-- Opening Marker --

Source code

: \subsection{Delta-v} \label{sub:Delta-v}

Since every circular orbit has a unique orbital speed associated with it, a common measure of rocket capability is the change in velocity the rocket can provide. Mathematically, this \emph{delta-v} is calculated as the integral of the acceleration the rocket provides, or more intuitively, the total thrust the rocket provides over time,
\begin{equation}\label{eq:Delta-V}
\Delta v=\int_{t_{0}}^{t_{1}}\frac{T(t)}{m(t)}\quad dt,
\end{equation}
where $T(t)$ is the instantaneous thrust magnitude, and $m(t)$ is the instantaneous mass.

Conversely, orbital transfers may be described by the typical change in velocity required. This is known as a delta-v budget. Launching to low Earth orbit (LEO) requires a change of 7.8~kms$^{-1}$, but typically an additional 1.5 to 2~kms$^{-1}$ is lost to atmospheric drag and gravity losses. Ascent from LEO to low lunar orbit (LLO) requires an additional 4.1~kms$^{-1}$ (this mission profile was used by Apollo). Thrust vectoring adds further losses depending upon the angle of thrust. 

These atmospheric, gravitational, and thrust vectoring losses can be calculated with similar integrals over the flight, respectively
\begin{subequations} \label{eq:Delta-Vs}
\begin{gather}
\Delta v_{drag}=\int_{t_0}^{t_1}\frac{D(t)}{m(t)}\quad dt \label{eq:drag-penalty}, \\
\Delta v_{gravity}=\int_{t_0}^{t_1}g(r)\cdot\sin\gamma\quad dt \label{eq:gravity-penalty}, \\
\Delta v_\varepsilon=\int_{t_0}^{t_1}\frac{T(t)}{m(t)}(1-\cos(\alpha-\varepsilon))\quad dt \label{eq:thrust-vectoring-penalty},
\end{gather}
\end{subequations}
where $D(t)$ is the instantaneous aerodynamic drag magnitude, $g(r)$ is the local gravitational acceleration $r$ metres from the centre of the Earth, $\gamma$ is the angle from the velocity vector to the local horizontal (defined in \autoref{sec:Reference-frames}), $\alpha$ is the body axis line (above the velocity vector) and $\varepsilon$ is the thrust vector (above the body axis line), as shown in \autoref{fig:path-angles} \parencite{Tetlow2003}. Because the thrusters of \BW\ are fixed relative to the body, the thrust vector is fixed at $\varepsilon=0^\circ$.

-- Closing Marker --

▸ **EXERCISE REQUIREMENTS**
Your answer must be the complete listing, retyped exactly.

▸ **RESULT FOR THIS TASK**
Source code

: \subsection{Delta-v} \label{sub:Delta-v}

Since every circular orbit has a unique orbital speed associated with it, a common measure of rocket capability is the change in velocity the rocket can provide. Mathematically, this \emph{delta-v} is calculated as the integral of the acceleration the rocket provides, or more intuitively, the total thrust the rocket provides over time,
\begin{equation}\label{eq:Delta-V}
\Delta v=\int_{t_{0}}^{t_{1}}\frac{T(t)}{m(t)}\quad dt,
\end{equation}
where $T(t)$ is the instantaneous thrust magnitude, and $m(t)$ is the instantaneous mass.

Conversely, orbital transfers may be described by the typical change in velocity required. This is known as a delta-v budget. Launching to low Earth orbit (LEO) requires a change of 7.8~kms$^{-1}$, but typically an additional 1.5 to 2~kms$^{-1}$ is lost to atmospheric drag and gravity losses. Ascent from LEO to low lunar orbit (LLO) requires an additional 4.1~kms$^{-1}$ (this mission profile was used by Apollo). Thrust vectoring adds further losses depending upon the angle of thrust. 

These atmospheric, gravitational, and thrust vectoring losses can be calculated with similar integrals over the flight, respectively
\begin{subequations} \label{eq:Delta-Vs}
\begin{gather}
\Delta v_{drag}=\int_{t_0}^{t_1}\frac{D(t)}{m(t)}\quad dt \label{eq:drag-penalty}, \\
\Delta v_{gravity}=\int_{t_0}^{t_1}g(r)\cdot\sin\gamma\quad dt \label{eq:gravity-penalty}, \\
\Delta v_\varepsilon=\int_{t_0}^{t_1}\frac{T(t)}{m(t)}(1-\cos(\alpha-\varepsilon))\quad dt \label{eq:thrust-vectoring-penalty},
\end{gather}
\end{subequations}
where $D(t)$ is the instantaneous aerodynamic drag magnitude, $g(r)$ is the local gravitational acceleration $r$ metres from the centre of the Earth, $\gamma$ is the angle from the velocity vector to the local horizontal (defined in \autoref{sec:Reference-frames}), $\alpha$ is the body axis line (above the velocity vector) and $\varepsilon$ is the thrust vector (above the body axis line), as shown in \autoref{fig:path-angles} \parencite{Tetlow2003}. Because the thrusters of \BW\ are fixed relative to the body, the thrust vector is fixed at $\varepsilon=0^\circ$.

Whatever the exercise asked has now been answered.